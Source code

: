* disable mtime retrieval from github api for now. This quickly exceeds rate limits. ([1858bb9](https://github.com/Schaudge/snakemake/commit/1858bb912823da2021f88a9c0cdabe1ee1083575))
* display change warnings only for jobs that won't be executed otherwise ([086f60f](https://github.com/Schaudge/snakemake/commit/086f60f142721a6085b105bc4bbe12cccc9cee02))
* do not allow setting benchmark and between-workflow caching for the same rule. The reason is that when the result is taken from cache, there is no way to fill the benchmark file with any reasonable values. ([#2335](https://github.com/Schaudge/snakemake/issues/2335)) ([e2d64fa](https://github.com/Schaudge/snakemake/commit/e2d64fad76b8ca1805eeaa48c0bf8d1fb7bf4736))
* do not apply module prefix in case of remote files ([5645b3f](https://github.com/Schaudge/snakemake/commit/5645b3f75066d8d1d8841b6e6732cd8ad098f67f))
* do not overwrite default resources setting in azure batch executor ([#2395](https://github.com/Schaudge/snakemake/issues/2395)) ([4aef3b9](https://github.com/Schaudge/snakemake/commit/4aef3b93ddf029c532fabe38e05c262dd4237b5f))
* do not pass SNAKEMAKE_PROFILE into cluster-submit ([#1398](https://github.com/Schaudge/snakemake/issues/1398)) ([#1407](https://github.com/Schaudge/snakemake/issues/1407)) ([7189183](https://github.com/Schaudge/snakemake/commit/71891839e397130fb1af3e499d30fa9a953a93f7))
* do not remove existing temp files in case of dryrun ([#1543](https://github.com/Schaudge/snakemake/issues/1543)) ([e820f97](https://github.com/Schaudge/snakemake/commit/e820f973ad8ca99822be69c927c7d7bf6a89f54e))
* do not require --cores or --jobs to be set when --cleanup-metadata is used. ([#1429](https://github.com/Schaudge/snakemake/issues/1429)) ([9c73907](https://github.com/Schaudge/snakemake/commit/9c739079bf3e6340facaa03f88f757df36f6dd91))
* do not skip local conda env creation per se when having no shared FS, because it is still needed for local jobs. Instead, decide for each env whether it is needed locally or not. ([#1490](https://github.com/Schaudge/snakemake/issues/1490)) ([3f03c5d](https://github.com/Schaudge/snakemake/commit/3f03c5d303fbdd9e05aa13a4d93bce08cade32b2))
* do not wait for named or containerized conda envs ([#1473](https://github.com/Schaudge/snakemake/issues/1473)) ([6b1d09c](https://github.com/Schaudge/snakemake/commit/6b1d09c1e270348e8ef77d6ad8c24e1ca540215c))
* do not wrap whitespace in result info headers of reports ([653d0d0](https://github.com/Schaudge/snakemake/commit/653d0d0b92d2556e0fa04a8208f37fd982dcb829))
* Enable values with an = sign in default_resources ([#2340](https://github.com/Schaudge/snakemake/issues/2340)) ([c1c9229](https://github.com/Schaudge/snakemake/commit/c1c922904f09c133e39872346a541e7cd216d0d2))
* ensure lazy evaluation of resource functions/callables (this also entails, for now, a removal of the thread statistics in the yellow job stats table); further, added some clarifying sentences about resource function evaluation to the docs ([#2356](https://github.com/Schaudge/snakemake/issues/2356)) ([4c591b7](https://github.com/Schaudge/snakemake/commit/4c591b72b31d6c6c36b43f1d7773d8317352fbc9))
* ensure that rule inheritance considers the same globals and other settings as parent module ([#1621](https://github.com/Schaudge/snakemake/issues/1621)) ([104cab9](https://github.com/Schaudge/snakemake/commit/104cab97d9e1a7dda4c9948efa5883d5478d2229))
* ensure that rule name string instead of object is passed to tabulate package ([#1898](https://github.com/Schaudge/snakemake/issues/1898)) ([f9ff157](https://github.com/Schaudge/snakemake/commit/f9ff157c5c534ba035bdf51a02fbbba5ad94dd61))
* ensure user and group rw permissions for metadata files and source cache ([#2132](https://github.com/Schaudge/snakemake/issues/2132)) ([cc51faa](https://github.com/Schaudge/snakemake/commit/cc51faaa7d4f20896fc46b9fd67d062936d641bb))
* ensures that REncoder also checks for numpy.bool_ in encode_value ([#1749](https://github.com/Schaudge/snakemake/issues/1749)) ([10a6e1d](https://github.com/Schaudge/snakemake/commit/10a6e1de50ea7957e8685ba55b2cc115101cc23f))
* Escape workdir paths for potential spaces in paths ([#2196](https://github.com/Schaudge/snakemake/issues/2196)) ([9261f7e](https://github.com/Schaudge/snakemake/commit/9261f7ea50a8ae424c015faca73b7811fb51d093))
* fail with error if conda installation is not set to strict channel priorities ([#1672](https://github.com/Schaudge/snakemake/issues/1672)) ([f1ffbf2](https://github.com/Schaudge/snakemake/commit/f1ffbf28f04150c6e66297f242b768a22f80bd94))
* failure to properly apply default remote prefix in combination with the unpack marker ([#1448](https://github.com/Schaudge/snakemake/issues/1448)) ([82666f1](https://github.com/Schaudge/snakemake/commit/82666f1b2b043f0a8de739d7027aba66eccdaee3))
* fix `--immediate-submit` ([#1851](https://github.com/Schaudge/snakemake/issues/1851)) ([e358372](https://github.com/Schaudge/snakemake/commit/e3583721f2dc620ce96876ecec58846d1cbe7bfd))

^^^^

[Instructions to follow]:
Using the data above, extract exactly the lines from the one that holds "do not allow" to the one that holds "do not apply", both ends included, and no others.

[Finished exercise]:
* do not allow setting benchmark and between-workflow caching for the same rule. The reason is that when the result is taken from cache, there is no way to fill the benchmark file with any reasonable values. ([#2335](https://github.com/Schaudge/snakemake/issues/2335)) ([e2d64fa](https://github.com/Schaudge/snakemake/commit/e2d64fad76b8ca1805eeaa48c0bf8d1fb7bf4736))
* do not apply module prefix in case of remote files ([5645b3f](https://github.com/Schaudge/snakemake/commit/5645b3f75066d8d1d8841b6e6732cd8ad098f67f))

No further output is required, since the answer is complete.